*** Opening of RECORDS FOR THE EXERCISE ***
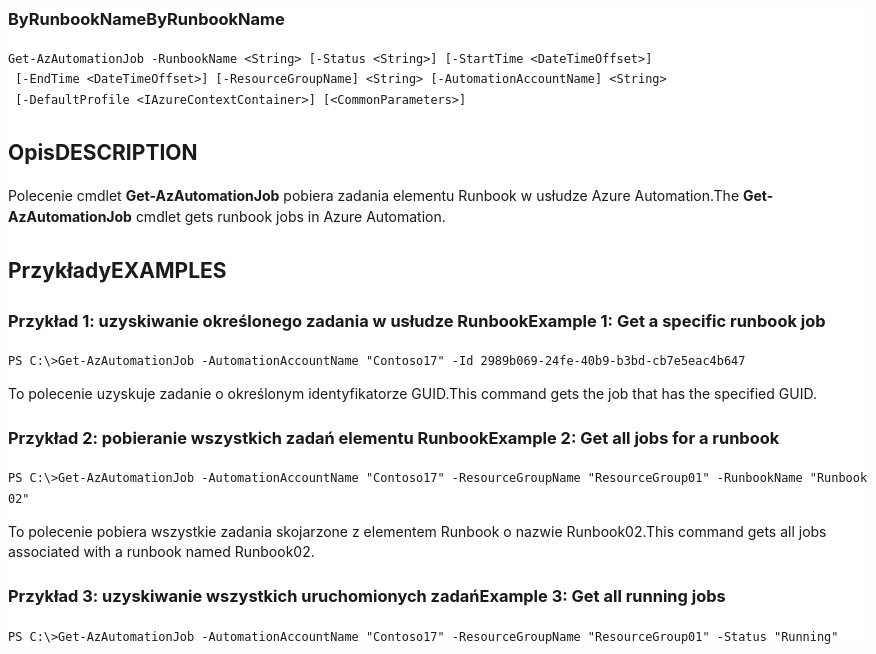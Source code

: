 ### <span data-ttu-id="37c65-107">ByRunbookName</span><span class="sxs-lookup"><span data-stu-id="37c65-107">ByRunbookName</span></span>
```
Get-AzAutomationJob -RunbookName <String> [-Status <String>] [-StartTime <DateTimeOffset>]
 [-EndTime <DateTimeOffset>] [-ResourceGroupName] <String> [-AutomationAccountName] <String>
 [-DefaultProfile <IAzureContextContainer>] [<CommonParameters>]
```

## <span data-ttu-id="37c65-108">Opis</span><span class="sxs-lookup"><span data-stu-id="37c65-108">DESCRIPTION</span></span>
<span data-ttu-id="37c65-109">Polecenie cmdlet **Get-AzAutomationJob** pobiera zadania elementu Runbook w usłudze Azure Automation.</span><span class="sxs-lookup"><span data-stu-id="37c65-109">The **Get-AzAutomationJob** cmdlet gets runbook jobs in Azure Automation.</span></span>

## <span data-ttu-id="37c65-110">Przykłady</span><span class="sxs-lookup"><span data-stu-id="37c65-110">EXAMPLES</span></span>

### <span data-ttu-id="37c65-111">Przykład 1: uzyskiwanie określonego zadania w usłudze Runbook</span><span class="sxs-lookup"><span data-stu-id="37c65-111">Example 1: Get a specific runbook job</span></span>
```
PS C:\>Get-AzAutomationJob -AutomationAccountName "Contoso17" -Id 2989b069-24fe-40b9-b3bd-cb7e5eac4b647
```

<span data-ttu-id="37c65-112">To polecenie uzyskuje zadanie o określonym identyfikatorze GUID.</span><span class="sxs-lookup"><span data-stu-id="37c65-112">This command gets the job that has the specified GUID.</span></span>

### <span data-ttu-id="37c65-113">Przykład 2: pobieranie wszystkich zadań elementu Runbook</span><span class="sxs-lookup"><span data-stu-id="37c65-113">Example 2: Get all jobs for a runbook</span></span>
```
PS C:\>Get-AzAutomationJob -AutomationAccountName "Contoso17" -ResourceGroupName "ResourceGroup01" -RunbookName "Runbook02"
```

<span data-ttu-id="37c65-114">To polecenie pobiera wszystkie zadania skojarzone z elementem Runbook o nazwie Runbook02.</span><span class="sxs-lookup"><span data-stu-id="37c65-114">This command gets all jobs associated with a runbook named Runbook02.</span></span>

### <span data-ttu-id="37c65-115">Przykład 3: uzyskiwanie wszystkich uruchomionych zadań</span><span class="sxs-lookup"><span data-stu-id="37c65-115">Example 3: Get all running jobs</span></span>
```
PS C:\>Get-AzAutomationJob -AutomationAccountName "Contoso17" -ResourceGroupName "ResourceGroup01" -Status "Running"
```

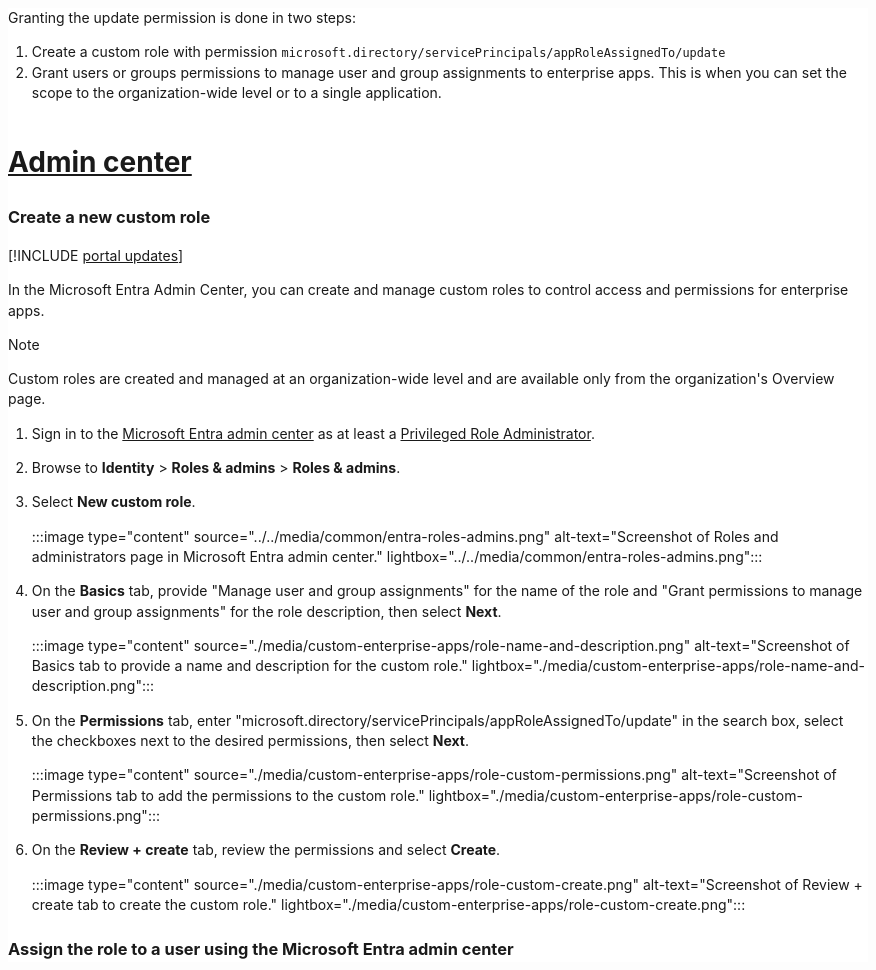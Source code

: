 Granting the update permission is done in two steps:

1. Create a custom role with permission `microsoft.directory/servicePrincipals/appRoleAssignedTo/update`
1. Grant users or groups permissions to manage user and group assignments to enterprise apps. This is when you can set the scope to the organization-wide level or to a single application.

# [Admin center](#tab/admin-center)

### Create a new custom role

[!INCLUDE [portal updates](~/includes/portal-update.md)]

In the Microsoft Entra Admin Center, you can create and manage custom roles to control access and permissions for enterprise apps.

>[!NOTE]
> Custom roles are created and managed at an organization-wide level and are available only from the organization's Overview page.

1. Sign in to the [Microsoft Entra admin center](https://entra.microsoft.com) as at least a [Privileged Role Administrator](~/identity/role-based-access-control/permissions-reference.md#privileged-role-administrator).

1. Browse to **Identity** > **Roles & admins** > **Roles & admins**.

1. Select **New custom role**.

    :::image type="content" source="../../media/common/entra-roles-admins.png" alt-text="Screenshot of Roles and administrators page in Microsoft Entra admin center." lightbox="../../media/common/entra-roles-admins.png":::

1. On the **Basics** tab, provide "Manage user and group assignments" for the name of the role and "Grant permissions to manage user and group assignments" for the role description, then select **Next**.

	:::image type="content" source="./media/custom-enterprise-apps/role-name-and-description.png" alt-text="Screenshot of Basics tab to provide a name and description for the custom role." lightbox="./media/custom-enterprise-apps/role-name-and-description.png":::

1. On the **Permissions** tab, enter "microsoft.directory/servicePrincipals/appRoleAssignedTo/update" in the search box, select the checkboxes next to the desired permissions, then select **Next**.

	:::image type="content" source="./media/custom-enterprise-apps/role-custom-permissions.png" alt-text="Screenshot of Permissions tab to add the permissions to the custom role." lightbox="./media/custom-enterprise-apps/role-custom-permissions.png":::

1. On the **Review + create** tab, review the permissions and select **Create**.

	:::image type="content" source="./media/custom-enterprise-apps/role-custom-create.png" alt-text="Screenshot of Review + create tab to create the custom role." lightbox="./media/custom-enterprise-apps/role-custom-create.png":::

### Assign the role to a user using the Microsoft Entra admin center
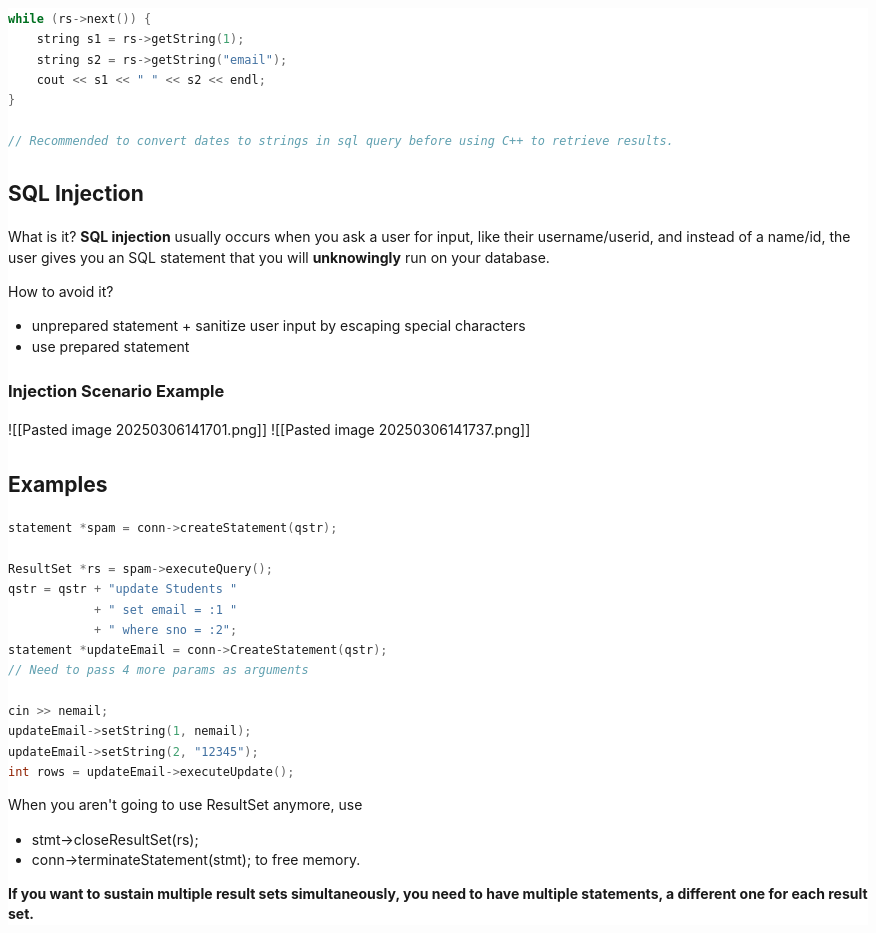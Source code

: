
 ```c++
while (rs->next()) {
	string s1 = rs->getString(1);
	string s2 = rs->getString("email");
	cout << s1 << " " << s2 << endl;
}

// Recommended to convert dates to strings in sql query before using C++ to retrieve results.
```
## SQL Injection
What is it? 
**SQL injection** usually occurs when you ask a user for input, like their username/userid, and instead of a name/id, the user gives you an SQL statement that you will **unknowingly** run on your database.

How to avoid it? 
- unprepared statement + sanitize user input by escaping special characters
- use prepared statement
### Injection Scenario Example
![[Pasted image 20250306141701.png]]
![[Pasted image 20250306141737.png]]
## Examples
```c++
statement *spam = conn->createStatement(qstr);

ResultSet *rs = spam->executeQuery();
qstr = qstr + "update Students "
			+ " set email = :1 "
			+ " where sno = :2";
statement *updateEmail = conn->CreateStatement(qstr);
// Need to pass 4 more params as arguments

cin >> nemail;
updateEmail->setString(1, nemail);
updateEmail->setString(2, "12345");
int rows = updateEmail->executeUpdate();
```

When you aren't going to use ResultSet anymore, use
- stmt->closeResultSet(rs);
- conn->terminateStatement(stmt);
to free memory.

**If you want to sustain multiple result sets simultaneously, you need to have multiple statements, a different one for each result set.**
*** Close of RECORDS FOR THE EXERCISE ***
WORK REQUEST - For this task, write out exactly the lines of the entries above, starting at the line with "of Basics tab" and ending at the line with "1. On the **Permissions**", both included, and no others.

EXPECTED ANSWER -
	:::image type="content" source="./media/custom-enterprise-apps/role-name-and-description.png" alt-text="Screenshot of Basics tab to provide a name and description for the custom role." lightbox="./media/custom-enterprise-apps/role-name-and-description.png":::

1. On the **Permissions** tab, enter "microsoft.directory/servicePrincipals/appRoleAssignedTo/update" in the search box, select the checkboxes next to the desired permissions, then select **Next**.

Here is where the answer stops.